> [Exercise goal]
A precise copy of the data is required, with every picture left out.

Saved entries:
Segment Open

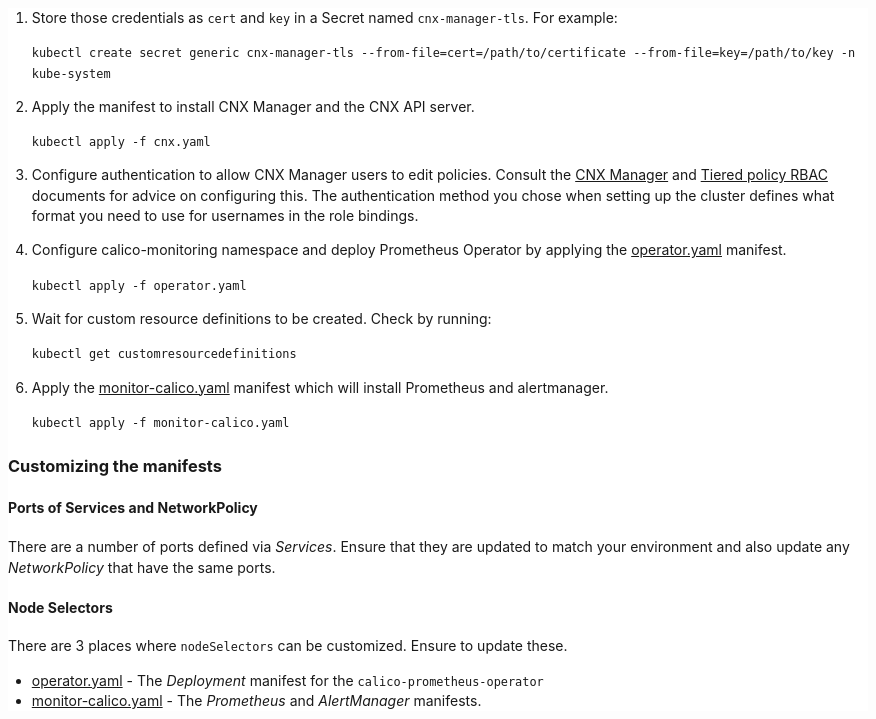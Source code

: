 1. Store those credentials as `cert` and `key` in a Secret named
   `cnx-manager-tls`.  For example:

   ```
   kubectl create secret generic cnx-manager-tls --from-file=cert=/path/to/certificate --from-file=key=/path/to/key -n kube-system
   ```

1. Apply the manifest to install CNX Manager and the CNX API server.

   ```
   kubectl apply -f cnx.yaml
   ```

1. Configure authentication to allow CNX Manager users to edit policies.  Consult the
   [CNX Manager](../../../../../reference/essentials/policy-editor) and
   [Tiered policy RBAC](../../../../../reference/essentials/rbac-tiered-policy)
   documents for advice on configuring this.  The authentication method you
   chose when setting up the cluster defines what format you need to use for
   usernames in the role bindings.

1. Configure calico-monitoring namespace and deploy Prometheus Operator by
  applying the [operator.yaml](1.7/operator.yaml) manifest.

   ```
   kubectl apply -f operator.yaml
   ```

1. Wait for custom resource definitions to be created. Check by running:

   ```
   kubectl get customresourcedefinitions
   ```

1. Apply the [monitor-calico.yaml](1.7/monitor-calico.yaml) manifest which will
  install Prometheus and alertmanager.

   ```
   kubectl apply -f monitor-calico.yaml
   ```

### Customizing the manifests

#### Ports of Services and NetworkPolicy

There are a number of ports defined via _Services_. Ensure that they are updated
to match your environment and also update any _NetworkPolicy_ that
have the same ports.

#### Node Selectors

There are 3 places where `nodeSelectors` can be customized. Ensure to update
these.

- [operator.yaml](1.7/operator.yaml) - The _Deployment_
  manifest for the `calico-prometheus-operator`
- [monitor-calico.yaml](1.7/monitor-calico.yaml) - The _Prometheus_ and
  _AlertManager_ manifests.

Segment Closed

> [Completed exercise]
Source code

: 1. Store those credentials as `cert` and `key` in a Secret named
   `cnx-manager-tls`.  For example:

   ```
   kubectl create secret generic cnx-manager-tls --from-file=cert=/path/to/certificate --from-file=key=/path/to/key -n kube-system
   ```

1. Apply the manifest to install CNX Manager and the CNX API server.

   ```
   kubectl apply -f cnx.yaml
   ```

1. Configure authentication to allow CNX Manager users to edit policies.  Consult the
   [CNX Manager](../../../../../reference/essentials/policy-editor) and
   [Tiered policy RBAC](../../../../../reference/essentials/rbac-tiered-policy)
   documents for advice on configuring this.  The authentication method you
   chose when setting up the cluster defines what format you need to use for
   usernames in the role bindings.

1. Configure calico-monitoring namespace and deploy Prometheus Operator by
  applying the [operator.yaml](1.7/operator.yaml) manifest.

   ```
   kubectl apply -f operator.yaml
   ```

1. Wait for custom resource definitions to be created. Check by running:

   ```
   kubectl get customresourcedefinitions
   ```

1. Apply the [monitor-calico.yaml](1.7/monitor-calico.yaml) manifest which will
  install Prometheus and alertmanager.

   ```
   kubectl apply -f monitor-calico.yaml
   ```

### Customizing the manifests

#### Ports of Services and NetworkPolicy

There are a number of ports defined via _Services_. Ensure that they are updated
to match your environment and also update any _NetworkPolicy_ that
have the same ports.

#### Node Selectors

There are 3 places where `nodeSelectors` can be customized. Ensure to update
these.

- [operator.yaml](1.7/operator.yaml) - The _Deployment_
  manifest for the `calico-prometheus-operator`
- [monitor-calico.yaml](1.7/monitor-calico.yaml) - The _Prometheus_ and
  _AlertManager_ manifests.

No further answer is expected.